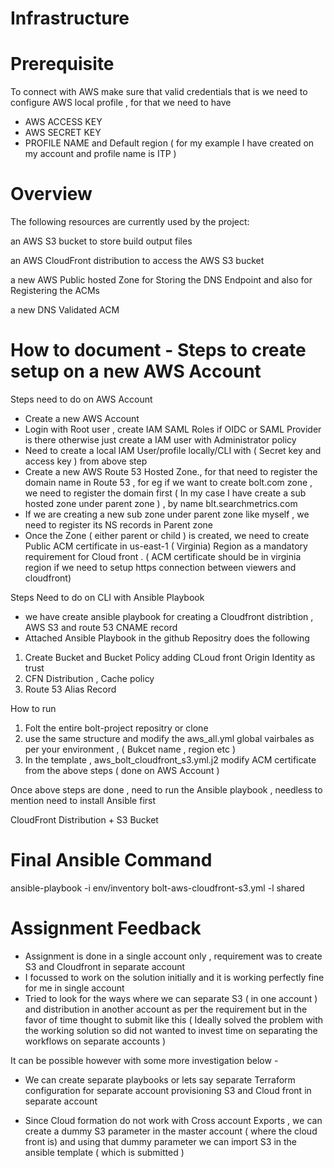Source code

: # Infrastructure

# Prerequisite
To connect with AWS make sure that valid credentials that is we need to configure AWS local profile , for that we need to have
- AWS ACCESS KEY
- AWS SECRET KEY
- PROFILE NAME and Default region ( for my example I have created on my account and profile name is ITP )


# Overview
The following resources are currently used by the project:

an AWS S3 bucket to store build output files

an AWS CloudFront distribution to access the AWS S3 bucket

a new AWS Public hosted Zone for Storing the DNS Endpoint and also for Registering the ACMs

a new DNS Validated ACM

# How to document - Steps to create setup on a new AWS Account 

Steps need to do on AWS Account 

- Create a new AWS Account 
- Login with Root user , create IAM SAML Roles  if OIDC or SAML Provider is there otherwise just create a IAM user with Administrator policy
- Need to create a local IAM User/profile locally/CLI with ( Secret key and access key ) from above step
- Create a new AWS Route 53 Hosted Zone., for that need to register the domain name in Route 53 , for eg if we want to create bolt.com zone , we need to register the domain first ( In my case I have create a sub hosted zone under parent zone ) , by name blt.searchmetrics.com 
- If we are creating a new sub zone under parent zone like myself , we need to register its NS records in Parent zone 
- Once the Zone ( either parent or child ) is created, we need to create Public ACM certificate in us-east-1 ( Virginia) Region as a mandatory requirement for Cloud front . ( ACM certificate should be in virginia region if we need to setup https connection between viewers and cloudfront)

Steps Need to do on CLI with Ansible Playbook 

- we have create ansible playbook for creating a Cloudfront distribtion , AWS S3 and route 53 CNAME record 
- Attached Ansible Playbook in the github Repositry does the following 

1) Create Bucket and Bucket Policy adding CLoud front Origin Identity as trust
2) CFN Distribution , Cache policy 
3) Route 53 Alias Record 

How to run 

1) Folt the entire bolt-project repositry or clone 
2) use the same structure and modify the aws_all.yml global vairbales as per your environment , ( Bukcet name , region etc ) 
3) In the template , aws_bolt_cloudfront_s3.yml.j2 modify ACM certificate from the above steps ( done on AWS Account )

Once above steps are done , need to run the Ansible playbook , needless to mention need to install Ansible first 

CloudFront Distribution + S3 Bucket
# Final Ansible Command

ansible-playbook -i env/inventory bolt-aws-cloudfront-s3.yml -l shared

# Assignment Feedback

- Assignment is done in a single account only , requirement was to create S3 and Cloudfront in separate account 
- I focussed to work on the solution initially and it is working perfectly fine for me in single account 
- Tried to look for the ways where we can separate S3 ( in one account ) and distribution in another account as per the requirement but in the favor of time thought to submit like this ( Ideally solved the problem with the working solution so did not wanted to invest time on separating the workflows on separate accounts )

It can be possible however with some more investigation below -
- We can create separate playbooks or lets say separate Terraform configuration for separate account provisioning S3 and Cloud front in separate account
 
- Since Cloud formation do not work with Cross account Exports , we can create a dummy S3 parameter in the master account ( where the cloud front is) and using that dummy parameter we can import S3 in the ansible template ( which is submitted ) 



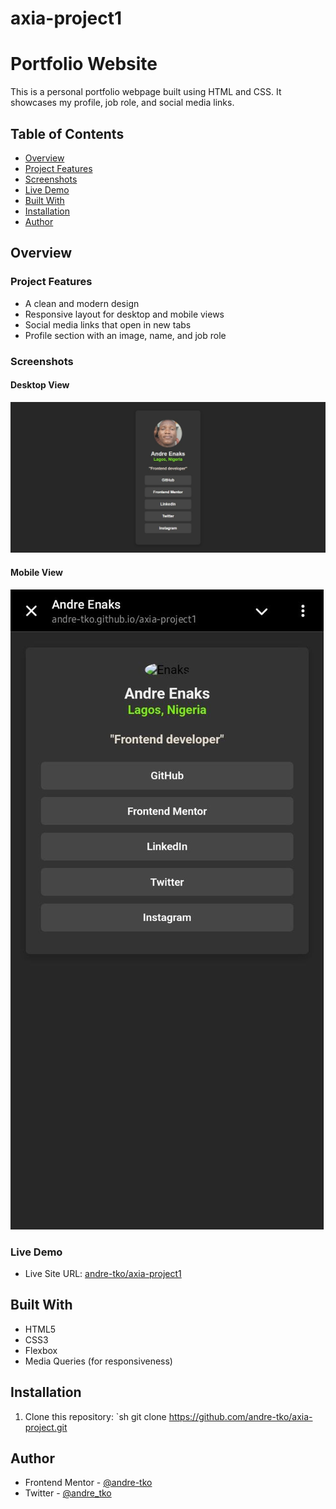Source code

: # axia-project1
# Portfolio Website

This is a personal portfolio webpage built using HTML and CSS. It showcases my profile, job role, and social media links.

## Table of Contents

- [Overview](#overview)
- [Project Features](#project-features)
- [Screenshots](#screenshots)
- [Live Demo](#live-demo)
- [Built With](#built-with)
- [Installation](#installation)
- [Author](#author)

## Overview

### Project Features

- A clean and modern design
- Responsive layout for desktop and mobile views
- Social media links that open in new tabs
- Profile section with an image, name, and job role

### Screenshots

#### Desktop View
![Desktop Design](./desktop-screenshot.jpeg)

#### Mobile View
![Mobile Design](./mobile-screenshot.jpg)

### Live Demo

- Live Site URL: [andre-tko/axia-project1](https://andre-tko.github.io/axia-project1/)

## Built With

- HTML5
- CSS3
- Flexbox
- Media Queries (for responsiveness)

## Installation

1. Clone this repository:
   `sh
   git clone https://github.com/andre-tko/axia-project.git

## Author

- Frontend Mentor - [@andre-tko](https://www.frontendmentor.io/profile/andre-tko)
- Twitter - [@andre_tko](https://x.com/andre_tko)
....................
- **WHAT IS BEING ASKED**:
Take the lines above from the one containing "2) use the same" to the one containing "ansible-playbook -i env/inventory" and retype them exactly, both ends included, with nothing added.

- **SOLUTION TO THIS PROBLEM**:
2) use the same structure and modify the aws_all.yml global vairbales as per your environment , ( Bukcet name , region etc ) 
3) In the template , aws_bolt_cloudfront_s3.yml.j2 modify ACM certificate from the above steps ( done on AWS Account )

Once above steps are done , need to run the Ansible playbook , needless to mention need to install Ansible first 

CloudFront Distribution + S3 Bucket
# Final Ansible Command

ansible-playbook -i env/inventory bolt-aws-cloudfront-s3.yml -l shared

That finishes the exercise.